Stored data
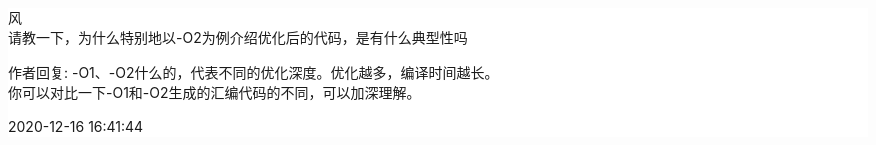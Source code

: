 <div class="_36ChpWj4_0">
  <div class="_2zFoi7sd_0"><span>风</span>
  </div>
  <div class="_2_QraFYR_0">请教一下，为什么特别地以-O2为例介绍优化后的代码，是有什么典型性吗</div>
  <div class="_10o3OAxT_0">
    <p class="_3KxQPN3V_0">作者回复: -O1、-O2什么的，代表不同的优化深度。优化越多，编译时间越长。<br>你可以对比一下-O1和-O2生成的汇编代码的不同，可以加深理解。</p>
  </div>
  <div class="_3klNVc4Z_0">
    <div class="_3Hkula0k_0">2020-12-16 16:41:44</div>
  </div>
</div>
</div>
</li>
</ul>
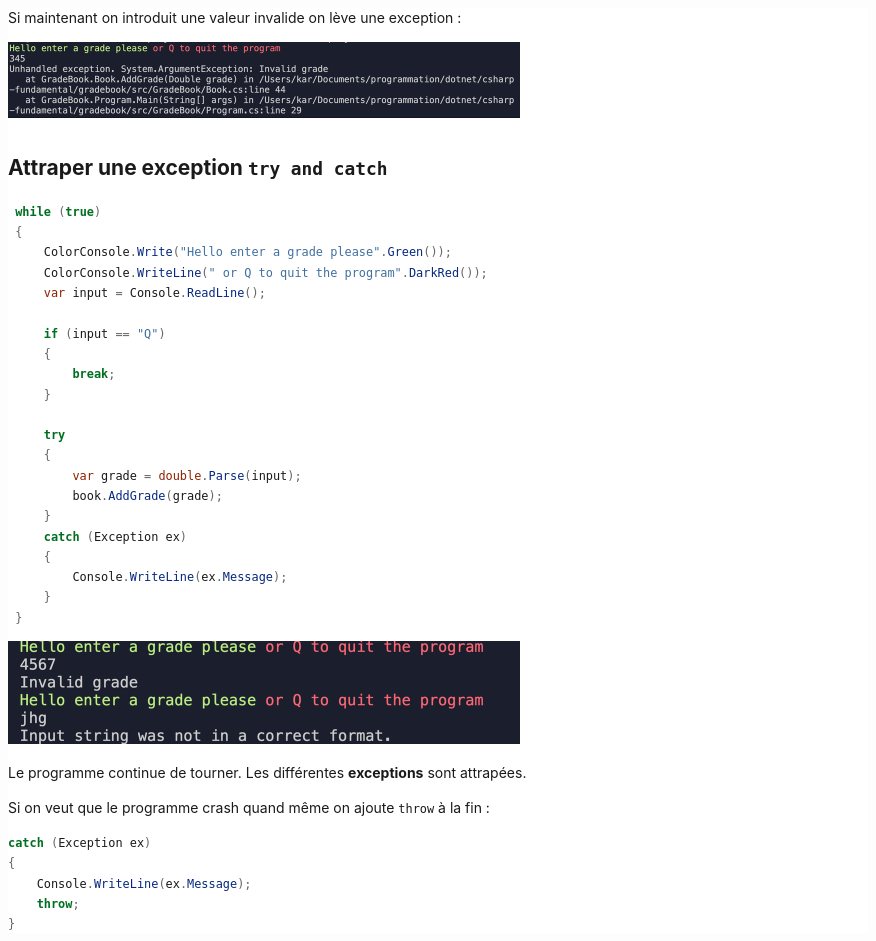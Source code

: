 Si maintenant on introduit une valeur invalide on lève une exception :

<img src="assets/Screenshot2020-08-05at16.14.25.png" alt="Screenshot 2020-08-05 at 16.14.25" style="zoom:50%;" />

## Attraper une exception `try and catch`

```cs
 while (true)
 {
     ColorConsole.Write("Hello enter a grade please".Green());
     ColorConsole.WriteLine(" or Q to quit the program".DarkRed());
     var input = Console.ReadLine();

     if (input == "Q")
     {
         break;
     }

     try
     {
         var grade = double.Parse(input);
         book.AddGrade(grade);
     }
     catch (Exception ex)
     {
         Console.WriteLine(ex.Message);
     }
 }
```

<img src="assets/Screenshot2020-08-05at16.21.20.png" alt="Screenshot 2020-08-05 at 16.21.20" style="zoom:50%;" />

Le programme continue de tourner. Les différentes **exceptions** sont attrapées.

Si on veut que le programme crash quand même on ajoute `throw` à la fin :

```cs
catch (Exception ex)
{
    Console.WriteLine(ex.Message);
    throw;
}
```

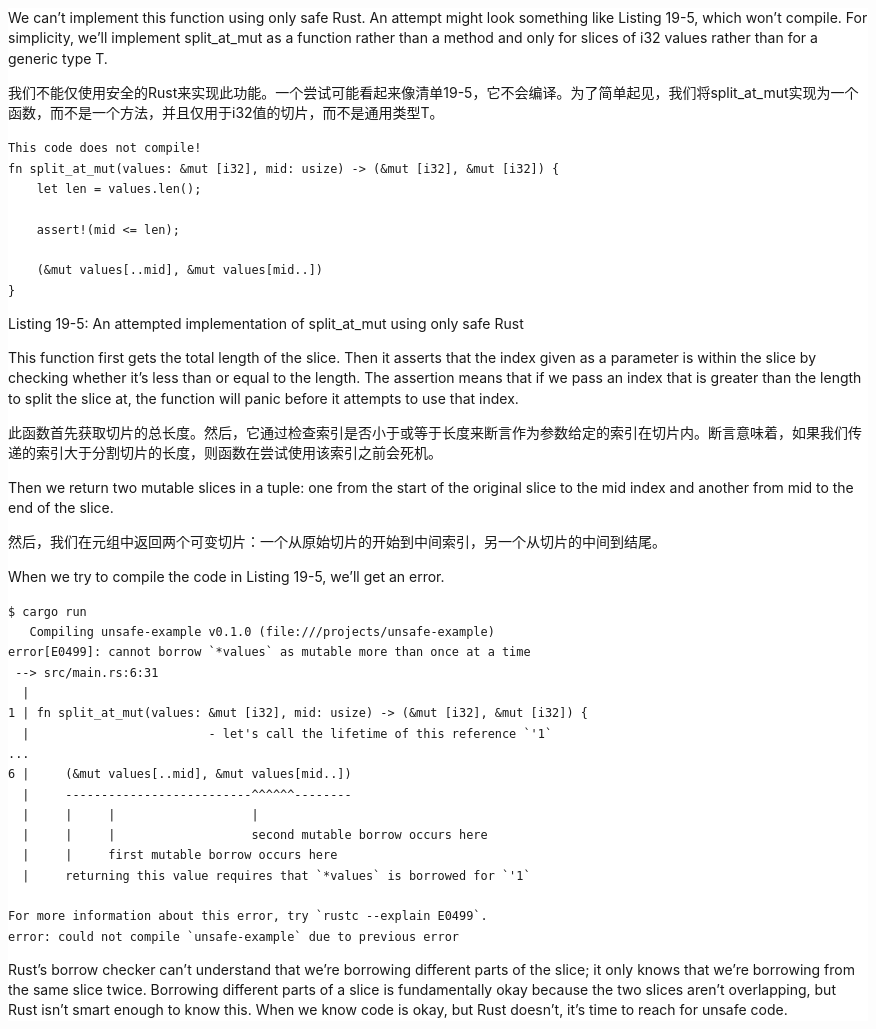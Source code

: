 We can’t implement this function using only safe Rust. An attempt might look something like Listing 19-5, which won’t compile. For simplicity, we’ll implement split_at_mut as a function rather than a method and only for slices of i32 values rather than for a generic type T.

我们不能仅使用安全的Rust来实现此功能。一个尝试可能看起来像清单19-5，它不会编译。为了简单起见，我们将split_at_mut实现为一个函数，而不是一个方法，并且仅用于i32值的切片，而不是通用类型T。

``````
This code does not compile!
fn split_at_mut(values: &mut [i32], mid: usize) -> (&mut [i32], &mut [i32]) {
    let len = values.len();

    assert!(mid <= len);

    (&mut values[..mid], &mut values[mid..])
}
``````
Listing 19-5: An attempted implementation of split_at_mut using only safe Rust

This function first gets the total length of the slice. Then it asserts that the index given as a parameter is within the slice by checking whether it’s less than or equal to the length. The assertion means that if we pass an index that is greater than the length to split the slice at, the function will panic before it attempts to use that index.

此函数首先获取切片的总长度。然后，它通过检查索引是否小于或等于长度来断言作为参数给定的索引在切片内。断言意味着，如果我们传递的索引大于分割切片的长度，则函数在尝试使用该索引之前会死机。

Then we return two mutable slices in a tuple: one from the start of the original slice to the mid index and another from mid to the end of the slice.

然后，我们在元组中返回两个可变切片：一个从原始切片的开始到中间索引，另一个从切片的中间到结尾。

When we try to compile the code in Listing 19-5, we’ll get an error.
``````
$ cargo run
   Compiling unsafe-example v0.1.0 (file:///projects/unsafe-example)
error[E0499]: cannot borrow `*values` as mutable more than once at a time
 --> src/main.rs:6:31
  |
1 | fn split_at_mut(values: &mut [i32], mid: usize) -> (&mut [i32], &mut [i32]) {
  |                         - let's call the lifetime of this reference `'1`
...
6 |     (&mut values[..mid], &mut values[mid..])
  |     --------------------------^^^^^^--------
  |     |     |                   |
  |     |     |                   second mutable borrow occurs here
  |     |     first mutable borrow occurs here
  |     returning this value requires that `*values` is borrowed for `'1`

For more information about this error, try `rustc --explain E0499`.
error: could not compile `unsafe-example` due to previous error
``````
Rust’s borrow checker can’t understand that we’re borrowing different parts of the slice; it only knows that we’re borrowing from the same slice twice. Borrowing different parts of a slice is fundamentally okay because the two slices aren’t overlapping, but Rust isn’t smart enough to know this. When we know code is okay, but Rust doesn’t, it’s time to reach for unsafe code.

ACTIVITY »
The response consists of the lines above that contain "only".

FINAL ANSWER »
: We can’t implement this function using only safe Rust. An attempt might look something like Listing 19-5, which won’t compile. For simplicity, we’ll implement split_at_mut as a function rather than a method and only for slices of i32 values rather than for a generic type T.
Listing 19-5: An attempted implementation of split_at_mut using only safe Rust
Rust’s borrow checker can’t understand that we’re borrowing different parts of the slice; it only knows that we’re borrowing from the same slice twice. Borrowing different parts of a slice is fundamentally okay because the two slices aren’t overlapping, but Rust isn’t smart enough to know this. When we know code is okay, but Rust doesn’t, it’s time to reach for unsafe code.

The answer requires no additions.